Wednesday, 7 December 2011

Thailand Dry Bulk Shipping: 2012: No visible opportunity in Thai names (NEUTRAL-WEIGHT) (DMG)

Initiate with Neutral-weight. We initiate on the dry bulk shipping sector in Thailand with a Neutralweight rating. In our view: (1) strong supply will continue to cap any sustained pickup charter rates and risk is biased to the downside; (2) we expect BDI to trade range-bound from 1,500 to 2,000 points despite positive development from record scrapping and China’s plan to slowdown shipyard output. (3) We initiate coverage on Precious Shipping Limited (PSL) with a NEUTRAL rating (TP: THB16.80) and Thoresen Thai Agencies (TTA) with a SELL rating (TP: THB13.90). Thai-based shipping companies are not highly leveraged but we think TTA’s shipping unit could continue to struggle due to high operating costs and continued restructuring. PSL’s share price is fairly valued, in our view.

BDI had a good run-up from Aug-Oct 2011 but losing steam. A bright spot seemed to emerge in the dry bulk space as the index rallied 73% from its Aug 2011 low of 1,253 points to a high of 2,173 points in Oct 2011, driven by Japan’s demand spike, strong bulk volumes from China, higher scrapping and credit concerns on selected charter contracts. However, since hitting its peak of 2,173 points, the index has fallen 14%. In our view, a sustained pickup in the BDI is difficult given huge supply growth and concerns over demand growth. Elevated BDI levels can be negative in the long run as owners will put off plans to take away excess capacity and which may prolong the process to reach demand-supply equilibrium.

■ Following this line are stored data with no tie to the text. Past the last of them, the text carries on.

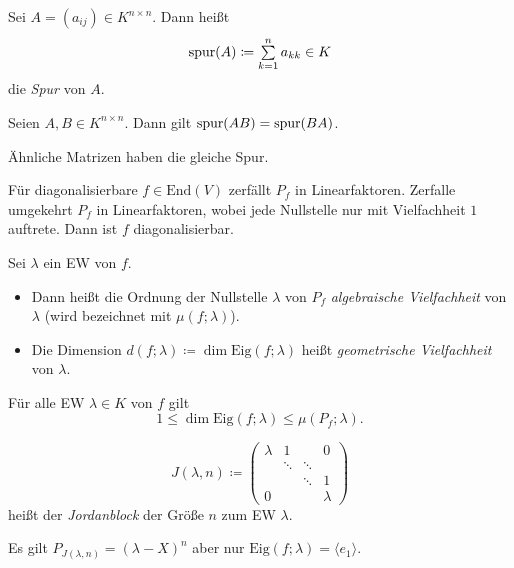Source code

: \documentclass{cheat-sheet}
\newcommand{\End}{\mathrm{End}}
\newcommand{\Eig}{\mathrm{Eig}}
\begin{document}
\begin{definition}
Sei $A = (a_{ij}) \in K^{n \times n}$. Dann heißt
\[ \spur(A) \coloneqq \sum_{k=1}^n a_{kk} \in K \]
die \emph{Spur} von $A$.
\end{definition}

\begin{satz}
Seien $A, B \in K^{n \times n}$. Dann gilt $\mathrm{spur}(AB) = \mathrm{spur}(BA)$.
\end{satz}

\begin{kor}
Ähnliche Matrizen haben die gleiche Spur.
\end{kor}

\begin{satz}
Für diagonalisierbare $f \in \End(V)$ zerfällt $P_f$ in Linearfaktoren. Zerfalle umgekehrt $P_f$ in Linearfaktoren, wobei jede Nullstelle nur mit Vielfachheit $1$ auftrete. Dann ist $f$ diagonalisierbar.
\end{satz}

\begin{definition}
Sei $\lambda$ ein EW von $f$.
\begin{itemize}
  \item Dann heißt die Ordnung der Nullstelle $\lambda$ von $P_f$ \emph{algebraische Vielfachheit} von $\lambda$ (wird bezeichnet mit $\mu(f; \lambda)$).
  \item Die Dimension $d(f; \lambda) \coloneqq \dim \Eig(f; \lambda)$ heißt \emph{geometrische Vielfachheit} von $\lambda$.
\end{itemize}
\end{definition}

\begin{satz}
Für alle EW $\lambda \in K$ von $f$ gilt
\[ 1 \le \dim \Eig(f; \lambda) \le \mu(P_f; \lambda). \]
\end{satz}

\begin{definition}
\[ J(\lambda, n) \coloneqq \begin{pmatrix}
  \lambda & 1 & & 0 \\
  & \ddots & \ddots & \\
  & & \ddots & 1 \\
  0 & & & \lambda
\end{pmatrix} \]
heißt der \emph{Jordanblock} der Größe $n$ zum EW $\lambda$.
\end{definition}

\begin{bem}
Es gilt $P_{J(\lambda, n)} = (\lambda - X)^n$ aber nur $\Eig(f; \lambda) = \langle e_1 \rangle$.
\end{bem}
\end{document}
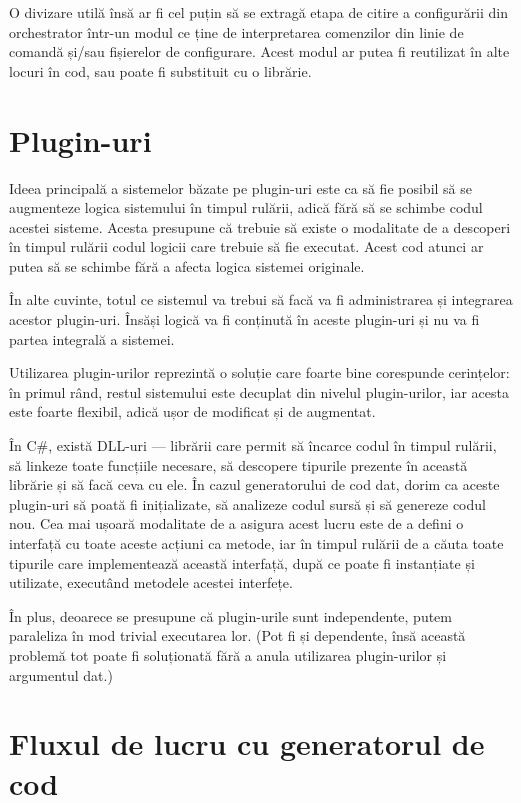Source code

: \documentclass[a4paper,12pt]{report}
\begin{document}
O divizare utilă însă ar fi cel puțin să se extragă etapa de citire a configurării din orchestrator într-un modul ce ține de interpretarea comenzilor din linie de comandă și/sau fișierelor de configurare.
Acest modul ar putea fi reutilizat în alte locuri în cod, sau poate fi substituit cu o librărie.

\section{Plugin-uri}

Ideea principală a sistemelor băzate pe plugin-uri este ca să fie posibil să se augmenteze logica sistemului în timpul rulării, adică fără să se schimbe codul acestei sisteme.
Acesta presupune că trebuie să existe o modalitate de a descoperi în timpul rulării codul logicii care trebuie să fie executat.
Acest cod atunci ar putea să se schimbe fără a afecta logica sistemei originale.

În alte cuvinte, totul ce sistemul va trebui să facă va fi administrarea și integrarea acestor plugin-uri.
Însăși logică va fi conținută în aceste plugin-uri și nu va fi partea integrală a sistemei.

Utilizarea plugin-urilor reprezintă o soluție care foarte bine corespunde cerințelor: în primul rând, restul sistemului este decuplat din nivelul plugin-urilor, iar acesta este foarte flexibil, adică ușor de modificat și de augmentat.

În C\#, există DLL-uri --- librării care permit să încarce codul în timpul rulării, să linkeze toate funcțiile necesare, să descopere tipurile prezente în această librărie și să facă ceva cu ele.
În cazul generatorului de cod dat, dorim ca aceste plugin-uri să poată fi inițializate, să analizeze codul sursă și să genereze codul nou.
Cea mai ușoară modalitate de a asigura acest lucru este de a defini o interfață cu toate aceste acțiuni ca metode, iar în timpul rulării de a căuta toate tipurile care implementează această interfață, după ce poate fi instanțiate și utilizate, executând metodele acestei interfețe. 

În plus, deoarece se presupune că plugin-urile sunt independente, putem paraleliza în mod trivial executarea lor.
(Pot fi și dependente, însă această problemă tot poate fi soluționată fără a anula utilizarea plugin-urilor și argumentul dat.)

\section{Fluxul de lucru cu generatorul de cod}
\end{document}

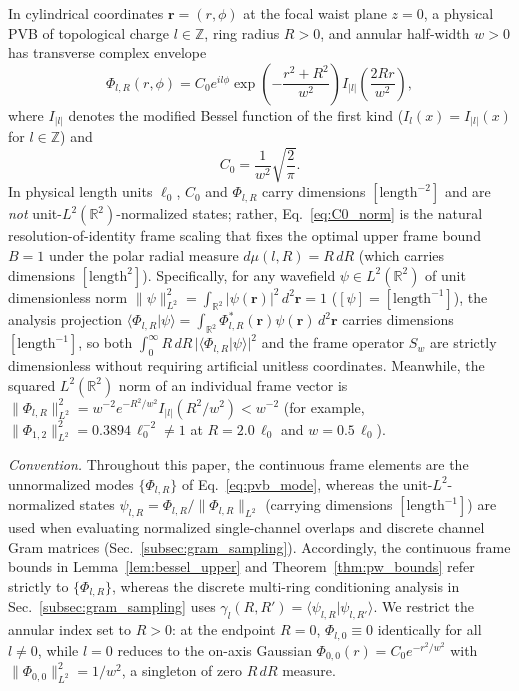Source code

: \documentclass[aps,pra,reprint,nofootinbib,floatfix,longbibliography]{revtex4-2}
\theoremstyle{remark}
\newcommand{\braket}[2]{\langle #1 | #2 \rangle}
\newcommand{\norm}[1]{\lVert #1 \rVert}
\newcommand{\abs}[1]{\lvert #1 \rvert}
\begin{document}
In cylindrical coordinates $\mathbf{r} = (r,\phi)$ at the focal waist plane $z = 0$, a physical PVB of topological charge $l \in \mathbb{Z}$, ring radius $R > 0$, and annular half-width $w > 0$ has transverse complex envelope~\cite{Ostrovsky2013,Vaity2015}
\begin{equation}
\Phi_{l,R}(r,\phi) = C_0 e^{il\phi} \exp\!\left(-\frac{r^2 + R^2}{w^2}\right) I_{\abs{l}}\!\left(\frac{2Rr}{w^2}\right),
\label{eq:pvb_mode}
\end{equation}
where $I_{\abs{l}}$ denotes the modified Bessel function of the first kind ($I_l(x) = I_{\abs{l}}(x)$ for $l \in \mathbb{Z}$) and
\begin{equation}
C_0 = \frac{1}{w^2}\sqrt{\frac{2}{\pi}}.
\label{eq:C0_norm}
\end{equation}
In physical length units $\ell_0$, $C_0$ and $\Phi_{l,R}$ carry dimensions $[\mathrm{length}^{-2}]$ and are \emph{not} unit-$L^2(\mathbb{R}^2)$-normalized states; rather, Eq.~\eqref{eq:C0_norm} is the natural resolution-of-identity frame scaling that fixes the optimal upper frame bound $B = 1$ under the polar radial measure $d\mu(l,R) = R\,dR$ (which carries dimensions $[\mathrm{length}^2]$). Specifically, for any wavefield $\psi \in L^2(\mathbb{R}^2)$ of unit dimensionless norm $\norm{\psi}_{L^2}^2 = \int_{\mathbb{R}^2}\abs{\psi(\mathbf{r})}^2\,d^2\mathbf{r} = 1$ ($[\psi] = [\mathrm{length}^{-1}]$), the analysis projection $\braket{\Phi_{l,R}}{\psi} = \int_{\mathbb{R}^2}\Phi_{l,R}^*(\mathbf{r})\psi(\mathbf{r})\,d^2\mathbf{r}$ carries dimensions $[\mathrm{length}^{-1}]$, so both $\int_0^\infty R\,dR\,\abs{\braket{\Phi_{l,R}}{\psi}}^2$ and the frame operator $S_w$ are strictly dimensionless without requiring artificial unitless coordinates. Meanwhile, the squared $L^2(\mathbb{R}^2)$ norm of an individual frame vector is $\norm{\Phi_{l,R}}_{L^2}^2 = w^{-2} e^{-R^2/w^2} I_{\abs{l}}(R^2/w^2) < w^{-2}$ (for example, $\norm{\Phi_{1,2}}_{L^2}^2 = 0.3894\,\ell_0^{-2} \neq 1$ at $R = 2.0\,\ell_0$ and $w = 0.5\,\ell_0$).

\emph{Convention.} Throughout this paper, the continuous frame elements are the unnormalized modes $\{\Phi_{l,R}\}$ of Eq.~\eqref{eq:pvb_mode}, whereas the unit-$L^2$-normalized states $\psi_{l,R} = \Phi_{l,R}/\norm{\Phi_{l,R}}_{L^2}$ (carrying dimensions $[\mathrm{length}^{-1}]$) are used when evaluating normalized single-channel overlaps and discrete channel Gram matrices (Sec.~\ref{subsec:gram_sampling}). Accordingly, the continuous frame bounds in Lemma~\ref{lem:bessel_upper} and Theorem~\ref{thm:pw_bounds} refer strictly to $\{\Phi_{l,R}\}$, whereas the discrete multi-ring conditioning analysis in Sec.~\ref{subsec:gram_sampling} uses $\gamma_l(R,R') = \braket{\psi_{l,R}}{\psi_{l,R'}}$. We restrict the annular index set to $R > 0$: at the endpoint $R = 0$, $\Phi_{l,0} \equiv 0$ identically for all $l \neq 0$, while $l = 0$ reduces to the on-axis Gaussian $\Phi_{0,0}(r) = C_0 e^{-r^2/w^2}$ with $\norm{\Phi_{0,0}}_{L^2}^2 = 1/w^2$, a singleton of zero $R\,dR$ measure.
\end{document}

Downside risk to charter rates as oversupply persists. Recent spike in the Baltic Dry Index (BDI) should not be taken as a clear indicator of improving conditions in the sector. Dry bulk capacity grew +9.7% in 9M11 to 609m DWT with another 117m DWT (+19%) and 48m DWT (+8%) to be delivered in 2012 and 2013. Close to 20m DWT of dry bulk carriers were scrapped in 9M11 but this is still insufficient to take away the supply growth.

Key upside risks are: (1) Strong rebound in the global economy; (2) higher-than-expected slippages; and (3) accelerated scrapping of older ships.